Does Education Belong to the Bold?

It’s an all-too-common scenario to most of us- sitting in a tutorial, listening and learning (or trying to), only to find that any opportunity to ask questions or to provide answers is snatched up by the same person each time. Across the board in Australian educational settings where STEM subjects are taught (both in universities and schools), research shows that those people who dominate the attention of the educator and the dynamic of the classroom tend to be men. However, it is not a problem which is universally experienced in educational institutions around the world, but one that Australia struggles with in particular.

So how can we change the classroom dynamic that is such a broadly applied part of our university culture? Professor Pierre Portal of the Mathematical Sciences Institutorial has been involved in academia in both France and Australia, and he might hold some answers. “First year maths at uni in France, the men will speak first, they will speak too quickly, they have an idea, but they don’t have a full proof, and that will be met in a very unfriendly manner by the people running the tutorial. It’s a very important aspect of first-year, second-year maths, is teaching the rigour.” He says that this is in direct contrast with his experiences teaching in Australia, where tutorials are more likely to encourage students to speak when they have “a good idea of where things are going, but not a full proof. But that means that even in maths, like in many other disciplines, we value the more aggressive people, […] we value overconfidence.”

This encouragement of the already over-confident is something that pervades throughout all levels of academia, according to Dr Fiona Beck of the College of Engineering and Computer Science. “We’re getting to a point now in academia where it’s getting a bit business-like in the sense that you have to really sell yourself constantly, and in general, the research shows that women are much less likely to do that. They’re more risk averse, and all of these things play against them in our current perception of what a good leader […] looks like, yet if you actually look into the research there’s no reason why these particular attributes are chosen.” It is easy to see that the gendered socialisation of women to be less aggressive in promoting their own ideas and values plays a significant role in our educational and professional lives- and we are all familiar with how this affects our learning in tutorials and labs.
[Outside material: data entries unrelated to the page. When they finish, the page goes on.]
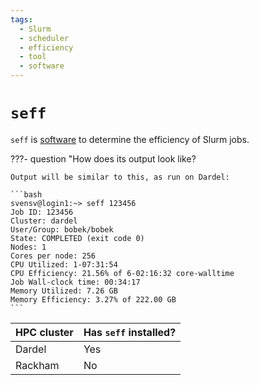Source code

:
 ```yaml
---
tags:
  - Slurm
  - scheduler
  - efficiency
  - tool
  - software
---
```


# `seff`

`seff` is [software](software.md) to determine the efficiency
of Slurm jobs.

???- question "How does its output look like?

    Output will be similar to this, as run on Dardel:

    ```bash
    svensv@login1:~> seff 123456
    Job ID: 123456
    Cluster: dardel
    User/Group: bobek/bobek
    State: COMPLETED (exit code 0)
    Nodes: 1
    Cores per node: 256
    CPU Utilized: 1-07:31:54
    CPU Efficiency: 21.56% of 6-02:16:32 core-walltime
    Job Wall-clock time: 00:34:17
    Memory Utilized: 7.26 GB
    Memory Efficiency: 3.27% of 222.00 GB
    ```

HPC cluster|Has `seff` installed?
-----------|---------------------
Dardel     |Yes
Rackham    |No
International student Andrea Bedon Pineda’s experience confirms that the Australian university environment disadvantages women in particular by promoting and encouraging the voices of the most confident, which in her Engineering program have been largely men. “I believe that a majority of men feel more confident about everything they are doing, as society has kind of told them since they were a child that they are very good, and they can do whatever they want. Me, as a girl- my family never thought I was going to be an engineer, and thought that my role was in the kitchen, and taking care of family, that sort of thing,” she said, adding that she doesn’t feel that she was getting the most out of her educational experience when she first arrived in Australia.

By contrast, Andrea describes her high school experience in Ecuador as highly motivational for her, largely due to the single-sex school that she attended.  Reflecting on her choice to study a program consisting largely of physics and maths for the final three years of her schooling, she says that sharing her classes with other like-minded women made her decision easier. “It sort of motivates me even more, because I know that my peers are doing it too.”

“It sort of motivates me even more, because I know that my peers are doing it too.”

Clearly though, single-sex education at a tertiary level would be an extreme step to take in the Australian context. What then could be done to try to counteract the promotion of dominant voices in our university classrooms? Portal is hesitant to recommend the French model with any conviction-“It’s difficult [to step away from the people who are most vocal in a tutorial]. The French system manages to do that, but the French system is very disrespectful of its students.” He says that the down-sides of such a normative teaching style are so great that they would undermine the value of the change. “It’s a part of the French system that I hated, but in a sense it’s extremely levelling.”

The Centre for Teaching Excellence in Virginia USA promotes a gender-aware style of teaching- including not allowing students to answer questions for 5 seconds after they have been asked, consistently returning to the points raised by students who have been interrupted, and ensuring that teachers pay close attention to non-verbal indicators of interest or confusion in their students. What the whole thing boils down to, though, is quite simple- when teachers are aware of the unconscious bias that they show by giving a platform only to the loudest and most confident students, they become more likely to take measures to change. The more aware we are of the problem in Australian STEM institutions, the more effectively we can begin to implement real and valuable change.